EXERCISE OBJECTIVE:
Scan the entries for the word "storage", and copy every line where it appears.

PROVIDED DATA:
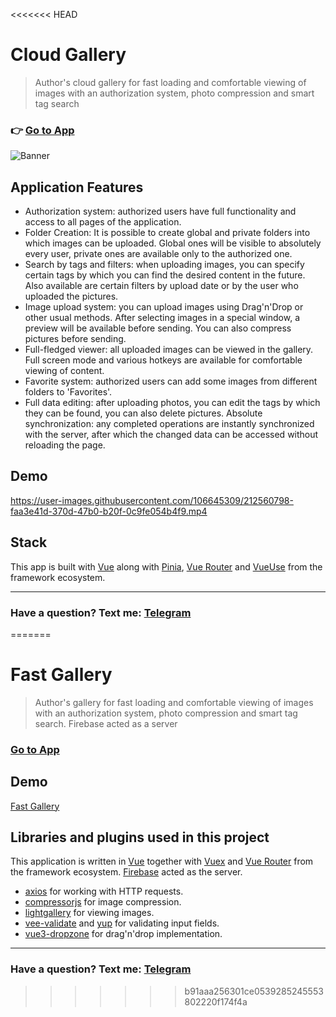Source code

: <<<<<<< HEAD
# Cloud Gallery
> Author's cloud gallery for fast loading and comfortable viewing of images with an authorization system, photo compression and smart tag search
### 👉 [Go to App](https://cloud-gallery.web.app)
![Banner](https://user-images.githubusercontent.com/106645309/212556655-32a8d681-3aeb-4fd1-939f-63f2380dc9ec.png?raw=true, 'Banner')

## Application Features
- Authorization system: authorized users have full functionality and access to all pages of the application.
- Folder Creation: It is possible to create global and private folders into which images can be uploaded. Global ones will be visible to absolutely every user, private ones are available only to the authorized one.
- Search by tags and filters: when uploading images, you can specify certain tags by which you can find the desired content in the future. Also available are certain filters by upload date or by the user who uploaded the pictures.
- Image upload system: you can upload images using Drag'n'Drop or other usual methods. After selecting images in a special window, a preview will be available before sending. You can also compress pictures before sending.
- Full-fledged viewer: all uploaded images can be viewed in the gallery. Full screen mode and various hotkeys are available for comfortable viewing of content.
- Favorite system: authorized users can add some images from different folders to 'Favorites'.
- Full data editing: after uploading photos, you can edit the tags by which they can be found, you can also delete pictures.
Absolute synchronization: any completed operations are instantly synchronized with the server, after which the changed data can be accessed without reloading the page.

## Demo
https://user-images.githubusercontent.com/106645309/212560798-faa3e41d-370d-47b0-b20f-0c9fe054b4f9.mp4

## Stack
This app is built with [Vue](https://github.com/vuejs) along with [Pinia](https://github.com/vuejs/pinia), [Vue Router](https://github.com/vuejs/router) and [VueUse](https://github.com/vueuse) from the framework ecosystem.
___
### Have a question? Text me: [Telegram](https://t.me/afterallspace)
=======
# Fast Gallery
> Author's gallery for fast loading and comfortable viewing of images with an authorization system, photo compression and smart tag search. Firebase acted as a server
### [Go to App](https://barcodegen.web.app/) ###

## Demo
[Fast Gallery](https://user-images.githubusercontent.com/106645309/185779694-ff0410f0-d03a-4b63-84b3-1e3c4f6d46a3.webm)

## Libraries and plugins used in this project
This application is written in [Vue](https://www.npmjs.com/package/vue) together with [Vuex](https://www.npmjs.com/package/vuex) and [Vue Router](https://www.npmjs.com/package/vue-router) from the framework ecosystem. [Firebase](https://www.npmjs.com/package/firebase) acted as the server.
- [axios](https://www.npmjs.com/package/axios) for working with HTTP requests.
- [compressorjs](https://www.npmjs.com/package/compressorjs) for image compression.
- [lightgallery](https://www.npmjs.com/package/lightgallery) for viewing images.
- [vee-validate](https://www.npmjs.com/package/vee-validate) and [yup](https://www.npmjs.com/package/yup) for validating input fields.
- [vue3-dropzone](https://www.npmjs.com/package/vue3-dropzone) for drag'n'drop implementation.
___
### Have a question? Text me: [Telegram](https://t.me/apocalypsecore)
>>>>>>> b91aaa256301ce0539285245553802220f174f4a
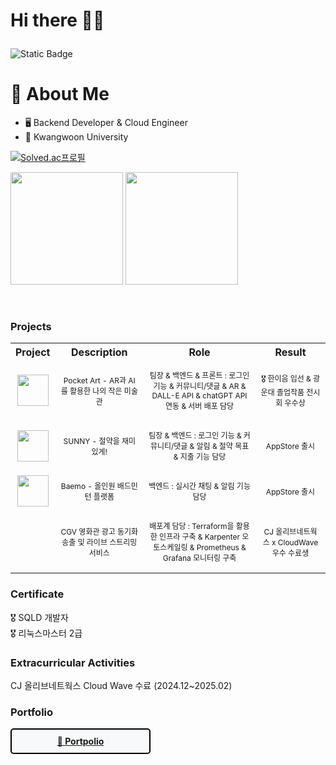 # <p>Hi there 👋🏻 </p>

![Static Badge](https://img.shields.io/badge/yerim110324%40gmail.com-blue)


# 💬 About Me
- 🖥️ Backend Developer & Cloud Engineer
- 🏫 Kwangwoon University

[![Solved.ac프로필](http://mazassumnida.wtf/api/v2/generate_badge?boj=dpfla159)](https://solved.ac/유저이름)

<p>
  <img height="180em" src="https://github-readme-stats.vercel.app/api?username=EomYerim&show_icons=true&include_all_commits=true&bg_color=30,e96443,904e95&title_color=fff&text_color=fff">
  <img height="180em" src="https://github-readme-stats.vercel.app/api/top-langs/?username=EomYerim&layout=compact&bg_color=30,e96443,904e95&title_color=fff&text_color=fff">
</p>
<br>



<h3>Projects</h3>

<table style="width:100%; text-align:center;">
  <tr>
    <th>Project</th>
    <th>Description</th>
    <th>Role</th>
    <th>Result</th>
  </tr>
  <tr>
    <td>
      <img src="https://github.com/Eom-Ye-rim/Eom-Ye-rim/assets/78583768/e6422103-2f99-40dd-af36-dd73a03f640b" width="50" height="50">
    </td>
    <td>
      <p style="font-size: 12px;">Pocket Art - AR과 AI를 활용한 나의 작은 미술관</p>
    </td>
    <td>
      <p style="font-size: 12px;"> 팀장 & 백엔드 & 프론트 : 로그인 기능 & 커뮤니티/댓글 & AR & DALL-E API & chatGPT API 연동 & 서버 배포 담당 </p>
    </td>
       <td>
      <p style="font-size: 12px;"> 🎖️ 한이음 입선 & 광운대 졸업작품 전시회 우수상 </p>
    </td>
  </tr>
  <tr>
    <td>
      <img src="https://github.com/Eom-Ye-rim/Eom-Ye-rim/assets/78583768/514df46c-de9a-4783-b063-7af811e3164d" width="50" height="50">
    </td>
    <td>
      <p style="font-size: 12px;"> SUNNY - 절약을 재미있게!</p>
    </td>
     <td>
      <p style="font-size: 12px;"> 팀장 & 백엔드 : 로그인 기능 & 커뮤니티/댓글  & 알림  & 절약 목표  & 지출 기능 담당 </p>
    </td>
     <td>
      <p style="font-size: 12px;"> AppStore 출시 </p>
    </td>
  </tr>

  <tr>
    <td>
      <img src="https://github.com/user-attachments/assets/1a60b3a8-64ff-49df-b26a-0f4a0161fe3d" width="50" height="50">
    </td>
    <td>
      <p style="font-size: 12px;">Baemo - 올인원 배드민턴 플랫폼</p>
    </td>
     <td>
      <p style="font-size: 12px;">백엔드 : 실시간 채팅 & 알림 기능 담당</p>
    </td>
     <td>
      <p style="font-size: 12px;">AppStore 출시 </p>
    </td>
  </tr>
   <tr>
    <td>
<!--       <img src="https://github.com/Eom-Ye-rim/Eom-Ye-rim/assets/78583768/514df46c-de9a-4783-b063-7af811e3164d" width="50" height="50"> -->
    </td>
    <td>
      <p style="font-size: 12px;"> CGV 영화관 광고 동기화 송출 및 라이브 스트리밍 서비스</p>
    </td>
     <td>
      <p style="font-size: 12px;"> 배포계 담당 : Terraform을 활용한 인프라 구축 & Karpenter 오토스케일링 & Prometheus & Grafana 모니터링 구축 </p>
    </td>
     <td>
      <p style="font-size: 12px;"> CJ 올리브네트웍스 x CloudWave 우수 수료생</p>
    </td>
  </tr>
</table>

<h3>Certificate</h3>
🎖️ SQLD 개발자 <br/>
🎖️ 리눅스마스터 2급

<h3>Extracurricular Activities</h3>
CJ 올리브네트웍스 Cloud Wave 수료 (2024.12~2025.02) 

<h3>Portfolio</h3>
<a href="https://rimstudy.notion.site/Hi-I-m-Yerim-12a5a9c7f5e080c9b73cf4ce34298d8a">
    <div style="border: 2px solid #000; padding: 10px; text-align: center; border-radius: 5px; background-color: #f8f9fa; font-weight: bold; width: 200px;">
        📂 Portpolio
    </div>
</a>


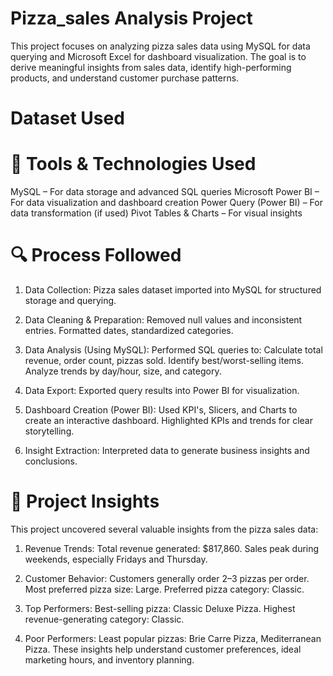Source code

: # Pizza_sales Analysis Project

This project focuses on analyzing pizza sales data using MySQL for data querying and Microsoft Excel for dashboard visualization. The goal is to derive meaningful insights from sales data, identify high-performing products, and understand customer purchase patterns.

# Dataset Used 


# 🧰 Tools & Technologies Used

MySQL – For data storage and advanced SQL queries
Microsoft Power BI – For data visualization and dashboard creation
Power Query (Power BI) – For data transformation (if used)
Pivot Tables & Charts – For visual insights

# 🔍 Process Followed
1) Data Collection:
Pizza sales dataset imported into MySQL for structured storage and querying.

3) Data Cleaning & Preparation:
Removed null values and inconsistent entries.
Formatted dates, standardized categories.

3) Data Analysis (Using MySQL):
Performed SQL queries to:
Calculate total revenue, order count, pizzas sold.
Identify best/worst-selling items.
Analyze trends by day/hour, size, and category.

5) Data Export:
Exported query results into Power BI for visualization.

6) Dashboard Creation (Power BI):
Used KPI's, Slicers, and Charts to create an interactive dashboard.
Highlighted KPIs and trends for clear storytelling.

7) Insight Extraction:
Interpreted data to generate business insights and conclusions.

# 🧠 Project Insights
This project uncovered several valuable insights from the pizza sales data:

1) Revenue Trends:
Total revenue generated: $817,860.
Sales peak during weekends, especially Fridays and Thursday.

2) Customer Behavior:
Customers generally order 2–3 pizzas per order.
Most preferred pizza size: Large.
Preferred pizza category: Classic.

3) Top Performers:
Best-selling pizza: Classic Deluxe Pizza.
Highest revenue-generating category: Classic.

4) Poor Performers:
Least popular pizzas: Brie Carre Pizza, Mediterranean Pizza.
These insights help understand customer preferences, ideal marketing hours, and inventory planning.
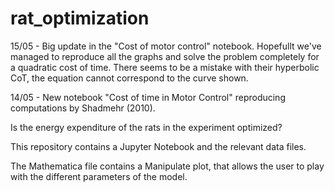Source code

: # rat_optimization

15/05 - Big update in the "Cost of motor control" notebook. Hopefullt we've managed to reproduce all the graphs and solve the problem completely for a quadratic cost of time. There seems to be a mistake with their hyperbolic CoT, the equation cannot correspond to the curve shown. 

14/05 - New notebook "Cost of time in Motor Control" reproducing computations by Shadmehr (2010). 



Is the energy expenditure of the rats in the experiment optimized?

This repository contains a Jupyter Notebook and the relevant data files. 

The Mathematica file contains a Manipulate plot, that allows the user to play with the different parameters of the model.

RESULT FOR THIS TASK:
MySQL – For data storage and advanced SQL queries
Pizza sales dataset imported into MySQL for structured storage and querying.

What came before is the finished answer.